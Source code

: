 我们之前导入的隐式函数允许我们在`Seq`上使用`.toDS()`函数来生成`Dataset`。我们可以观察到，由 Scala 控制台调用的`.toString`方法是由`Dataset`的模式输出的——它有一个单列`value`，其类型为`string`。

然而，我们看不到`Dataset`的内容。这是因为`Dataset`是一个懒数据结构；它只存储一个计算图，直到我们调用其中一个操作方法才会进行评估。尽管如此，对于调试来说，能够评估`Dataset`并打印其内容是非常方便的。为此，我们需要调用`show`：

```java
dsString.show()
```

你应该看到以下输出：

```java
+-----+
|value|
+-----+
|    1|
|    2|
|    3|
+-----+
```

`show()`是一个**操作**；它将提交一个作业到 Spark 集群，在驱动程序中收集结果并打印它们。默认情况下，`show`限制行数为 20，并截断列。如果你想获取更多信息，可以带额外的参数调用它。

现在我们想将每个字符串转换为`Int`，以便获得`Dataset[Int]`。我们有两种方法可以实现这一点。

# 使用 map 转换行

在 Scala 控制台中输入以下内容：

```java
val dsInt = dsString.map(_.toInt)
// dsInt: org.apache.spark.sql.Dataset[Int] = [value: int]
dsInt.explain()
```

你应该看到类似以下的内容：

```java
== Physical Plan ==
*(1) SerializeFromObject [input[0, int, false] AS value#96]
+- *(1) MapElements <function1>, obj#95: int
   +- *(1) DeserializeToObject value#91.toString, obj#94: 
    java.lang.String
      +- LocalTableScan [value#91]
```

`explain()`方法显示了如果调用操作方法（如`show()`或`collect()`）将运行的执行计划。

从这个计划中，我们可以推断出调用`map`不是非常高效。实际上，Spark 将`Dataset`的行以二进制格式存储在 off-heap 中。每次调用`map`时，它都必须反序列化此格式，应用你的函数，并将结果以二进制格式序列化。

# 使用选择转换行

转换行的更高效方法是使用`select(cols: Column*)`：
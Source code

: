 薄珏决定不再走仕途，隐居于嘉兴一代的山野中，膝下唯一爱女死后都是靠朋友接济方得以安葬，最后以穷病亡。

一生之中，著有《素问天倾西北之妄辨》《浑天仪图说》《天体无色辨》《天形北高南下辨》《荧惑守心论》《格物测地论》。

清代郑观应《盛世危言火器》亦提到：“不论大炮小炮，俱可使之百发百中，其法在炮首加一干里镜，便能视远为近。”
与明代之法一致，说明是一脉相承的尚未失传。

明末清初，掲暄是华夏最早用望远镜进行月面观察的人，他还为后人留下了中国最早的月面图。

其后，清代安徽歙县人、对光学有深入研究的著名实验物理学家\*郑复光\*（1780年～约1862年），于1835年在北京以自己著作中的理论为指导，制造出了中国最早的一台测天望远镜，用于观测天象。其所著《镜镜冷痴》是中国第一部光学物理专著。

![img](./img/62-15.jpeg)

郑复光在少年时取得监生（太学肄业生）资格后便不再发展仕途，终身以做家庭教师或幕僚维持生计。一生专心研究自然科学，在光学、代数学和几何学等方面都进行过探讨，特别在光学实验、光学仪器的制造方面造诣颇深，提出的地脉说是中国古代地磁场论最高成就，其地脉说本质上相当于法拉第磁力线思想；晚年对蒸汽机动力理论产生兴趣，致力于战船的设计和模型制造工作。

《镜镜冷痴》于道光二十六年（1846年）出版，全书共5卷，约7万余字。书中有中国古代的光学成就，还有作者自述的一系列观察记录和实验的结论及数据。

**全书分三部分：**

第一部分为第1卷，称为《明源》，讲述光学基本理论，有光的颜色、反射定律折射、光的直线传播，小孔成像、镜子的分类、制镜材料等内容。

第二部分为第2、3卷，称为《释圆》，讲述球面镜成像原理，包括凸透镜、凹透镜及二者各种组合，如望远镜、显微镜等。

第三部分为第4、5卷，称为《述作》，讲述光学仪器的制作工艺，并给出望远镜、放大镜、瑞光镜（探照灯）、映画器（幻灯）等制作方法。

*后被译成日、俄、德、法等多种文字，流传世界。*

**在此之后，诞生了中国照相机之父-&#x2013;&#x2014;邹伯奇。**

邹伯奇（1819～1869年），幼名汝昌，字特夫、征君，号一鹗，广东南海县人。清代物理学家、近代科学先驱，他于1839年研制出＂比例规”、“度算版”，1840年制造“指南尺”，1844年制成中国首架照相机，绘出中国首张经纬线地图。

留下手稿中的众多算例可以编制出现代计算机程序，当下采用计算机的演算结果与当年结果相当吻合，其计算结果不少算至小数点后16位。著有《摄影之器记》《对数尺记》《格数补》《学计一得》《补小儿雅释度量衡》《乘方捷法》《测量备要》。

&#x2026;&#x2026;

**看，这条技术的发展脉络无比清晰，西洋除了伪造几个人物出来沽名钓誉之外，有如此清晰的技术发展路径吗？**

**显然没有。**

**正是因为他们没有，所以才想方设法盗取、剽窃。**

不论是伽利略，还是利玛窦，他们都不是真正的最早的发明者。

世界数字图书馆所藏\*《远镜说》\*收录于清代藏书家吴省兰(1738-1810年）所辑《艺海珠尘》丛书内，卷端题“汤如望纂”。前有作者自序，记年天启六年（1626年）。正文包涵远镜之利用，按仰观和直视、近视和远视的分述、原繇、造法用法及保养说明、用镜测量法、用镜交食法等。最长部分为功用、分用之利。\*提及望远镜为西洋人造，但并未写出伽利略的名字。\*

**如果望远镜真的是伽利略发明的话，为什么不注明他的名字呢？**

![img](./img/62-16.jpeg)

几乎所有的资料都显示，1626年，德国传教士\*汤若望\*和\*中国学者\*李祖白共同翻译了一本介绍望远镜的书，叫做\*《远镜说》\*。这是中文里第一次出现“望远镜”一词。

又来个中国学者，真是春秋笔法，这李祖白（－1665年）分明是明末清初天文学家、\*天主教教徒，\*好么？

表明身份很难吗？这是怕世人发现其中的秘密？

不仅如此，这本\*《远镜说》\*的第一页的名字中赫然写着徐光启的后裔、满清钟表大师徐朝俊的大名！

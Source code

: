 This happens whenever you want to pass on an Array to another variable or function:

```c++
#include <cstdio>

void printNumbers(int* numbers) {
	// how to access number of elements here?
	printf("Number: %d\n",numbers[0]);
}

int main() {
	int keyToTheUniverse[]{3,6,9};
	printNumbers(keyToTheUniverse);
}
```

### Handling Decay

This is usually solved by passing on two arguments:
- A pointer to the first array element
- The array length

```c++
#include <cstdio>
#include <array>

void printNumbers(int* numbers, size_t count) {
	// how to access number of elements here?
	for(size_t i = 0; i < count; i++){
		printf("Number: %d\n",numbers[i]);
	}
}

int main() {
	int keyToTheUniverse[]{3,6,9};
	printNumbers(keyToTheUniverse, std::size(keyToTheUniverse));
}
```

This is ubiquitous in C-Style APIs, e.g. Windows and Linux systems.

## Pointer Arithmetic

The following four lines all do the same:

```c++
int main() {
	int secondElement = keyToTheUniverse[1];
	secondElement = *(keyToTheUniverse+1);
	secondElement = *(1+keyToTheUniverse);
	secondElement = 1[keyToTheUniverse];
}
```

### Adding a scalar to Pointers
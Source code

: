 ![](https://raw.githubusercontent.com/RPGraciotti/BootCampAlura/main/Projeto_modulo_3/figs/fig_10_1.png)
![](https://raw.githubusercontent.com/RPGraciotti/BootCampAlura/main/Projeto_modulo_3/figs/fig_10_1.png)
********************
## TASK ITEM
Copy all lines from the material above that hold the word "keyToTheUniverse".

## RESPONSE TO THE TASK
	int keyToTheUniverse[]{3,6,9};
	printNumbers(keyToTheUniverse);
	int keyToTheUniverse[]{3,6,9};
	printNumbers(keyToTheUniverse, std::size(keyToTheUniverse));
	int secondElement = keyToTheUniverse[1];
	secondElement = *(keyToTheUniverse+1);
	secondElement = *(1+keyToTheUniverse);
	secondElement = 1[keyToTheUniverse];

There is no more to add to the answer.